▼▼▼
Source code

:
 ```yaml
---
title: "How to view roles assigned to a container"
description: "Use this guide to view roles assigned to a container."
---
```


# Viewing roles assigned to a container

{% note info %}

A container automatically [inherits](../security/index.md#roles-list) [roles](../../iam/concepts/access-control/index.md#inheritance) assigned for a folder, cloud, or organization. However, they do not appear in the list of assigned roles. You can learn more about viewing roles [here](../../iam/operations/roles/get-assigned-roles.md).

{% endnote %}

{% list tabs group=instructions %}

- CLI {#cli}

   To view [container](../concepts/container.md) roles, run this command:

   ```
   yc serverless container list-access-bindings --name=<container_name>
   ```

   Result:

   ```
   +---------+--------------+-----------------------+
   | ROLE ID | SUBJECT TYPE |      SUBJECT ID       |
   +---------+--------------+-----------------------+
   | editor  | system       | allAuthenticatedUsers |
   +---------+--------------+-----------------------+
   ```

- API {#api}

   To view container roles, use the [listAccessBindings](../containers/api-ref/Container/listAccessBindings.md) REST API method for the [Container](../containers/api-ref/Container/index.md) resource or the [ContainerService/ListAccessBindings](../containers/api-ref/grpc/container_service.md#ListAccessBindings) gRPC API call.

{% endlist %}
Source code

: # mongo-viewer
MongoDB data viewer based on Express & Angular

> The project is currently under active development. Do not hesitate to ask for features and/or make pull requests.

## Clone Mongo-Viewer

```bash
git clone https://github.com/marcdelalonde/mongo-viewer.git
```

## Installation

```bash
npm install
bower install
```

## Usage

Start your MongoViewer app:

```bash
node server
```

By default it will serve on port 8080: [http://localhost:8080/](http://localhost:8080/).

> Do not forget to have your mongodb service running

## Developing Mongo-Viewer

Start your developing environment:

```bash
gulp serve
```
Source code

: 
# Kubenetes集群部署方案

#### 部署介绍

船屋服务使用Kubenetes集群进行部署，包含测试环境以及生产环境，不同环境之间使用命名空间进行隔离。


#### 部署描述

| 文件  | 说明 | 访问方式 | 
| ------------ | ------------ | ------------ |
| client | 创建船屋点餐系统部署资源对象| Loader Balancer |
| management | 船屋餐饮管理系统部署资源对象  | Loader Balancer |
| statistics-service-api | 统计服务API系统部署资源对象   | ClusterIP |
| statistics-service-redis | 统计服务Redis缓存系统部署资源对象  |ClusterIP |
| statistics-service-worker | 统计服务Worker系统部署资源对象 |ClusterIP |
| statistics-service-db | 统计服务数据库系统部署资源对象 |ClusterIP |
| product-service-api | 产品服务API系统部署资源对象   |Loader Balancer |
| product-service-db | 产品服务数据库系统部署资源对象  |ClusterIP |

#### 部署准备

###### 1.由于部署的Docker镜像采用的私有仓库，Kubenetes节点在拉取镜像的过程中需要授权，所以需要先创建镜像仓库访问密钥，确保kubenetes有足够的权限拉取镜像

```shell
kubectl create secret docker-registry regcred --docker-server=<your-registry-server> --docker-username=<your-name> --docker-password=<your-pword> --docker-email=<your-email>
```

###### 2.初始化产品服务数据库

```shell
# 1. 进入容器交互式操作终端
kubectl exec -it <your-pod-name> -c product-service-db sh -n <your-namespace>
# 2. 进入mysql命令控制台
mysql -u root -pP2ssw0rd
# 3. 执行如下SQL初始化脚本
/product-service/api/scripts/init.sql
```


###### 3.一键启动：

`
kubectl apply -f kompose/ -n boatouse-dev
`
▲▲▲
▼▼▼
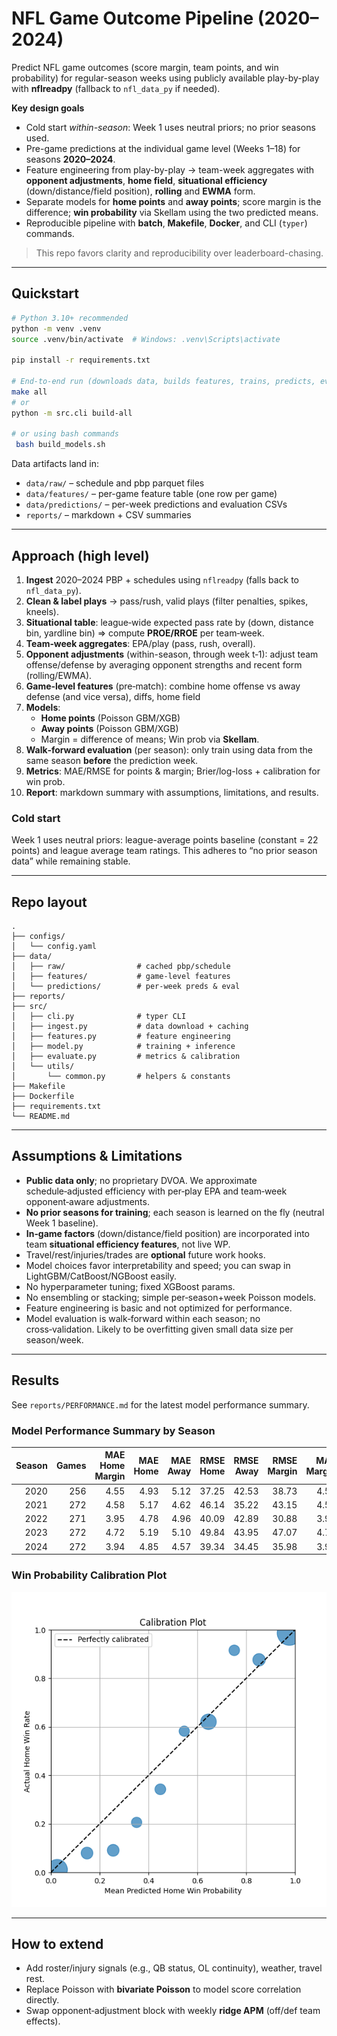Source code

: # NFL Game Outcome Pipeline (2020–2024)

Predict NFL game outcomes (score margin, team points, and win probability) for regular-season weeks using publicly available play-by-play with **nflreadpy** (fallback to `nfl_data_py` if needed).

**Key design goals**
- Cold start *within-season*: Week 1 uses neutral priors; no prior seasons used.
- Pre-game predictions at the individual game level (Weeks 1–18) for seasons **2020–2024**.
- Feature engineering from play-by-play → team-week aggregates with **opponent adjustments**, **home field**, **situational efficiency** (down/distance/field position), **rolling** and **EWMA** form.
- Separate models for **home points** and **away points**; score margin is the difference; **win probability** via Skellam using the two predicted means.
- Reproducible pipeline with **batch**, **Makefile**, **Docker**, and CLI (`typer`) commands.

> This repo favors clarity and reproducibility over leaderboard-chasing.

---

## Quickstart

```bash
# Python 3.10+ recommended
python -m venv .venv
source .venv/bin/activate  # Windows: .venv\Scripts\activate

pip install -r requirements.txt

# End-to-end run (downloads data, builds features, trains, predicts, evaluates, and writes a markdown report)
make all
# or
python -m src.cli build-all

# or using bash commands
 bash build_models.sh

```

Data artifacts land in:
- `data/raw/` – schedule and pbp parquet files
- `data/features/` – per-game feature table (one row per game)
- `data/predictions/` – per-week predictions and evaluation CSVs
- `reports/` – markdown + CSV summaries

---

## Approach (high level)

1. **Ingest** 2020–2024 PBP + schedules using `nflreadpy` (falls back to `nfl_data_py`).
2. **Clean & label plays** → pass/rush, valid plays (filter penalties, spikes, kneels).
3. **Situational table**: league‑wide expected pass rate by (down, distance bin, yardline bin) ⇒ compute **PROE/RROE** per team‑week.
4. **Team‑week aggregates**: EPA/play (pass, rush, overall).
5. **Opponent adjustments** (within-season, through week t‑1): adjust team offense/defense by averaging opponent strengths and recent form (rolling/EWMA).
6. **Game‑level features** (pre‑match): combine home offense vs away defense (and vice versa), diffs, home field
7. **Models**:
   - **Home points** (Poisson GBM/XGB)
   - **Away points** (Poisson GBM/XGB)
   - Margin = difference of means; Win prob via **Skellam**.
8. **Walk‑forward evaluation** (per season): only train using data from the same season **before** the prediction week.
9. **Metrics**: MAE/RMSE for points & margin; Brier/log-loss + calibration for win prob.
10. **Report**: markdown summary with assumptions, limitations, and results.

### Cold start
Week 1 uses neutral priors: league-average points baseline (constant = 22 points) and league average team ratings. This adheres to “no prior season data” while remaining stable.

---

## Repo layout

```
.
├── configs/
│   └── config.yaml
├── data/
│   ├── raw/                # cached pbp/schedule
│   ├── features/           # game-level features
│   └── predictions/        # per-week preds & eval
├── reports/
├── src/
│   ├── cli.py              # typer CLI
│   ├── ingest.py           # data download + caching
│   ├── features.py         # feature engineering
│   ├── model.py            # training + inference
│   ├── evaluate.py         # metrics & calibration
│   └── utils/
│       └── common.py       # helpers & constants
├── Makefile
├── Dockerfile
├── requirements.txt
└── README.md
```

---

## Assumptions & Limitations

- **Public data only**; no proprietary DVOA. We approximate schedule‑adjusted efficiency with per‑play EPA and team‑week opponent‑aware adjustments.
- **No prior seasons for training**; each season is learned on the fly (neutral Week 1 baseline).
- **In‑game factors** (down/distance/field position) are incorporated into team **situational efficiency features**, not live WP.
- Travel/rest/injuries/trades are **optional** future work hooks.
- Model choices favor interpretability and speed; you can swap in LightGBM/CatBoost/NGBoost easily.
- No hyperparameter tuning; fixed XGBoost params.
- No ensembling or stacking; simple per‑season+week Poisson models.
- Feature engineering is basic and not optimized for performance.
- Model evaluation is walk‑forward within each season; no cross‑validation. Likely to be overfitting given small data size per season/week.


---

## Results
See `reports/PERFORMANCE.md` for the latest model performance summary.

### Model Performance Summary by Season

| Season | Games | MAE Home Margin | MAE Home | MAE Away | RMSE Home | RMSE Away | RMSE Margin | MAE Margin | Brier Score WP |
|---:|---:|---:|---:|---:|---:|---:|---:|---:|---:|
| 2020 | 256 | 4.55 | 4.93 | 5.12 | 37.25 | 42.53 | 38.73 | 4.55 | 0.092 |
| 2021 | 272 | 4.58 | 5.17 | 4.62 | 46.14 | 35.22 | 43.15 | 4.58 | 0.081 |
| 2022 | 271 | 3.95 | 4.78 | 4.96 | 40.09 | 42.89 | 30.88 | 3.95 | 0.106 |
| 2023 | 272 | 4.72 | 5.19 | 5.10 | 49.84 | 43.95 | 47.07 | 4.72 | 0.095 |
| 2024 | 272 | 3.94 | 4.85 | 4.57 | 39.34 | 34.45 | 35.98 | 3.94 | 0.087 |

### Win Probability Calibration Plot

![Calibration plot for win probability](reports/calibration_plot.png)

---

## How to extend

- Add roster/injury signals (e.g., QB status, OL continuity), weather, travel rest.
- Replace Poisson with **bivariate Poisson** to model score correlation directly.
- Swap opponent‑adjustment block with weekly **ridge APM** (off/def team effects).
▲▲▲
▼▼▼
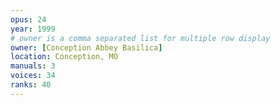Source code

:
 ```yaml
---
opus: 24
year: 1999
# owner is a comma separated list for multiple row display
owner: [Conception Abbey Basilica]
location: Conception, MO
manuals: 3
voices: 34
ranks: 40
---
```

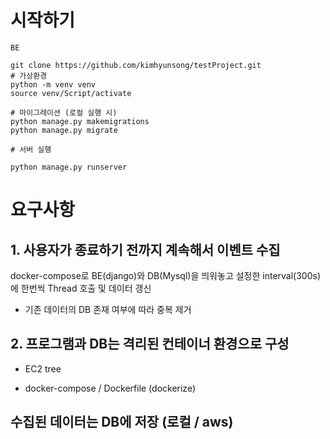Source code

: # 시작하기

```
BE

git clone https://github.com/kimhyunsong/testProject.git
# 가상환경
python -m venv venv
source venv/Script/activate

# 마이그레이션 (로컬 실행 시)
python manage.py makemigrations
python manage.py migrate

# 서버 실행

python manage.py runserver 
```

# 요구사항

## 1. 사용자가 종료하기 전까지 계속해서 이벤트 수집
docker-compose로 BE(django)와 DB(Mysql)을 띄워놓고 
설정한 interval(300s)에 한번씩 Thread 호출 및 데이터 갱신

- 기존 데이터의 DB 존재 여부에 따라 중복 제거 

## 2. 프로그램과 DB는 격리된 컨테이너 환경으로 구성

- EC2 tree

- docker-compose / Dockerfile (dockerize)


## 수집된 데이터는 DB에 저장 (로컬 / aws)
▲▲▲
Task goal
Search the entries for the word "https", then list each line that holds it.

Solution to this exercise
git clone https://github.com/marcdelalonde/mongo-viewer.git
git clone https://github.com/kimhyunsong/testProject.git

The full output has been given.